When light and matter interact, quasiparticles called polaritons can form. Polaritons can change a material’s chemical reactivity or its electronic properties, but the details behind how those changes occur remain unknown. A new finding by Rakesh Arul and colleagues at the University of Cambridge could help change that [1, 2]. The team has uncovered an interaction regime where the light–matter coupling strength significantly exceeds that seen in previous experiments. Arul says that the discovery could improve researchers’ understanding of how polaritons induce material changes and could allow the exploration of a wider range of these quasiparticles.
Light–matter coupling experiments are typically performed using molecules trapped in an optical cavity.
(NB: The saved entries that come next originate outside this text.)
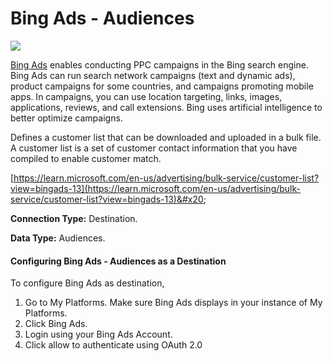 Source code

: # Bing Ads - Audiences

![](https://lh7-us.googleusercontent.com/xgKzxrn2VQDlsOdElj7e7QrDEU73l2eY0cEO45bdOayl6k718T8OoiGoP8N\_\_sbr5JAbnVMDf5FSz5Q3uxJNUjbYihdwo9S8cpWacqtJmv0ojJ1MjjOaQ30FhiKyMaOFE4hvG1MjUifpOprrhfQzBA)

[Bing Ads](https://ads.microsoft.com/?n1pq=87671028-8c93-4cec-9775-85cf80399067\&fdmkt=en-in\&fdiso=in\&fdtz=5.5) enables conducting PPC campaigns in the Bing search engine. Bing Ads can run search network campaigns (text and dynamic ads), product campaigns for some countries, and campaigns promoting mobile apps. In campaigns, you can use location targeting, links, images, applications, reviews, and call extensions. Bing uses artificial intelligence to better optimize campaigns.

Defines a customer list that can be downloaded and uploaded in a bulk file. A customer list is a set of customer contact information that you have compiled to enable customer match.

[https://learn.microsoft.com/en-us/advertising/bulk-service/customer-list?view=bingads-13](https://learn.microsoft.com/en-us/advertising/bulk-service/customer-list?view=bingads-13)&#x20;

**Connection Type:** Destination.

**Data Type:** Audiences.

#### Configuring Bing Ads - Audiences as a Destination&#x20;

To configure Bing Ads as destination,

1. Go to My Platforms. Make sure Bing Ads displays in your instance of My Platforms.
2. Click Bing Ads.
3. Login using your Bing Ads Account.
4. Click allow to authenticate using OAuth 2.0

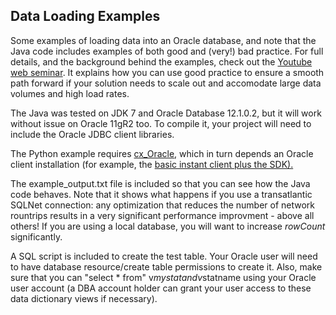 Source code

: <h2>Data Loading Examples</h2>

Some examples of loading data into an Oracle database, and note that the Java code includes examples of both good and (very!) bad practice. For full details, and the background behind the examples, check out the <a href="https://www.youtube.com/watch?v=Tr2DC-1W0i8&feature=youtu.be">Youtube web seminar</a>. It explains how you can use good practice to ensure a smooth path forward if your solution needs to scale out and accomodate large data volumes and high load rates.

The Java was tested on JDK 7 and Oracle Database 12.1.0.2, but it will work without issue on Oracle 11gR2 too. To compile it, your project will need to include the Oracle JDBC client libraries.

The Python example requires <a href="http://cx-oracle.sourceforge.net/">cx_Oracle</a>, which in turn depends an Oracle client installation (for example, the <a href="http://www.oracle.com/technetwork/database/features/instant-client/index.html">basic instant client plus the SDK).</a>

The example_output.txt file is included so that you can see how the Java code behaves. Note that it shows what happens if you use a transatlantic SQLNet connection: any optimization that reduces the number of network rountrips results in a very significant performance improvment - above all others! If you are using a local database, you will want to increase *rowCount* significantly.

A SQL script is included to create the test table. Your Oracle user will need to have database resource/create table permissions to create it. Also, make sure that you can "select \* from" v$mystat and v$statname using your Oracle user account (a DBA account holder can grant your user access to these data dictionary views if necessary).

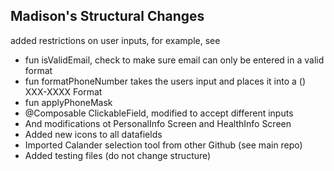 ## Madison's Structural Changes
added restrictions on user inputs, for example, see 
* fun isValidEmail, check to make sure email can only be entered in a valid format
* fun formatPhoneNumber takes the users input and places it into a () XXX-XXXX Format
* fun applyPhoneMask
* @Composable ClickableField, modified to accept different inputs
* And modifications ot PersonalInfo Screen and HealthInfo Screen
* Added new icons to all datafields
* Imported Calander selection tool from other Github (see main repo)
* Added testing files (do not change structure)
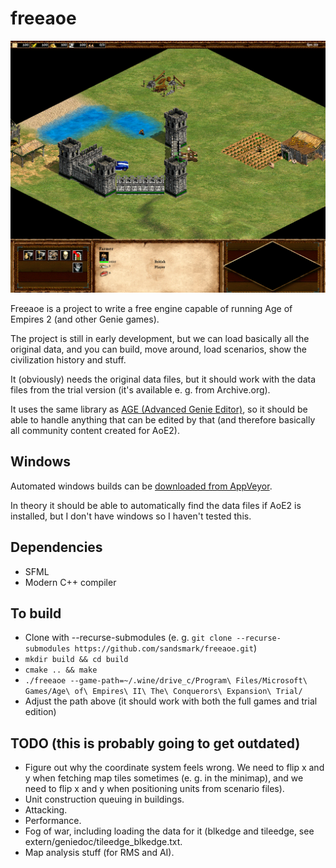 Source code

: freeaoe
=======

![screenshot](/doc/screenshot.png)

Freeaoe is a project to write a free engine capable of running Age of Empires 2
(and other Genie games).

The project is still in early development, but we can load basically all the
original data, and you can build, move around, load scenarios, show the
civilization history and stuff.

It (obviously) needs the original data files, but it should work with the data
files from the trial version (it's available e. g. from Archive.org).

It uses the same library as [AGE (Advanced Genie Editor)](https://github.com/Tapsa/AGE), so it should be able
to handle anything that can be edited by that (and therefore basically all
community content created for AoE2).

Windows
-------
Automated windows builds can be [downloaded from AppVeyor](https://ci.appveyor.com/project/sandsmark/freeaoe/build/artifacts).

In theory it should be able to automatically find the data files if AoE2 is installed, but I don't have windows so I haven't tested this.

Dependencies
------------
 - SFML
 - Modern C++ compiler

To build
--------
 - Clone with --recurse-submodules (e. g. `git clone --recurse-submodules https://github.com/sandsmark/freeaoe.git`)
 - `mkdir build && cd build`
 - `cmake .. && make`
 - `./freeaoe --game-path=~/.wine/drive_c/Program\ Files/Microsoft\ Games/Age\ of\ Empires\ II\ The\ Conquerors\ Expansion\ Trial/`
 - Adjust the path above (it should work with both the full games and trial edition)

TODO (this is probably going to get outdated)
----
 - Figure out why the coordinate system feels wrong. We need to flip x and y
   when fetching map tiles sometimes (e. g. in the minimap), and we need to
   flip x and y when positioning units from scenario files).
 - Unit construction queuing in buildings.
 - Attacking.
 - Performance.
 - Fog of war, including loading the data for it (blkedge and tileedge, see
   extern/geniedoc/tileedge\_blkedge.txt.
 - Map analysis stuff (for RMS and AI).
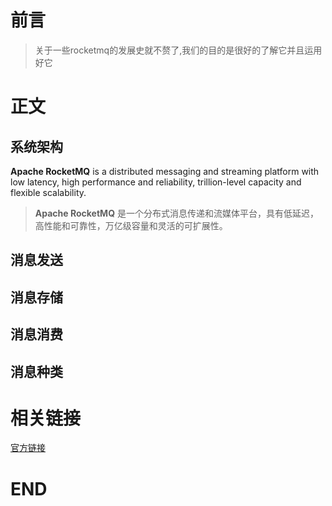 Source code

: # 前言

> 关于一些rocketmq的发展史就不赘了,我们的目的是很好的了解它并且运用好它

# 正文

## 系统架构

**Apache RocketMQ** is a distributed messaging and streaming platform with low latency, high performance and reliability, trillion-level capacity and flexible scalability.

> **Apache RocketMQ** 是一个分布式消息传递和流媒体平台，具有低延迟，高性能和可靠性，万亿级容量和灵活的可扩展性。

## 消息发送



## 消息存储



## 消息消费



## 消息种类

# 相关链接

[官方链接](https://rocketmq.apache.org/docs/quick-start/)

# END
Researchers have explored the coupling of such systems to visible and microwave radiation, but probing the wavelengths in between has been tricky because of difficulties in detecting polaritons created using infrared light. Midinfrared wavelengths are interesting because they correspond to the frequencies of molecular vibrations, which can control a material’s optoelectronic properties.
To study this regime, Arul and his colleagues developed a technique to shift the wavelengths of midinfrared polaritons to the visible range, where detectors can better pick them up. Rather than molecules in a cavity, they coupled light to molecules atop a metallic grating. When irradiated with a visible laser beam, polaritons generated by the infrared radiation imprinted a signal on the scattered visible light, allowing polariton detection.
Using their technique, the team found a light–matter coupling strength at specific locations that was 350% higher than the average for the whole system. Researchers have been exploring the interaction of light with metallic gratings since the time of Lord Rayleigh, Arul says. “The system is still delivering surprises.”
R. Arul et al., “Raman probing the local ultrastrong coupling of vibrational plasmon polaritons on metallic gratings,” Phys. Rev. Lett. 131, 126902 (2023).
M. S. Rider et al., “Theory of strong coupling between molecules and surface plasmons on a grating,” Nanophotonics 11, 3695 (2022).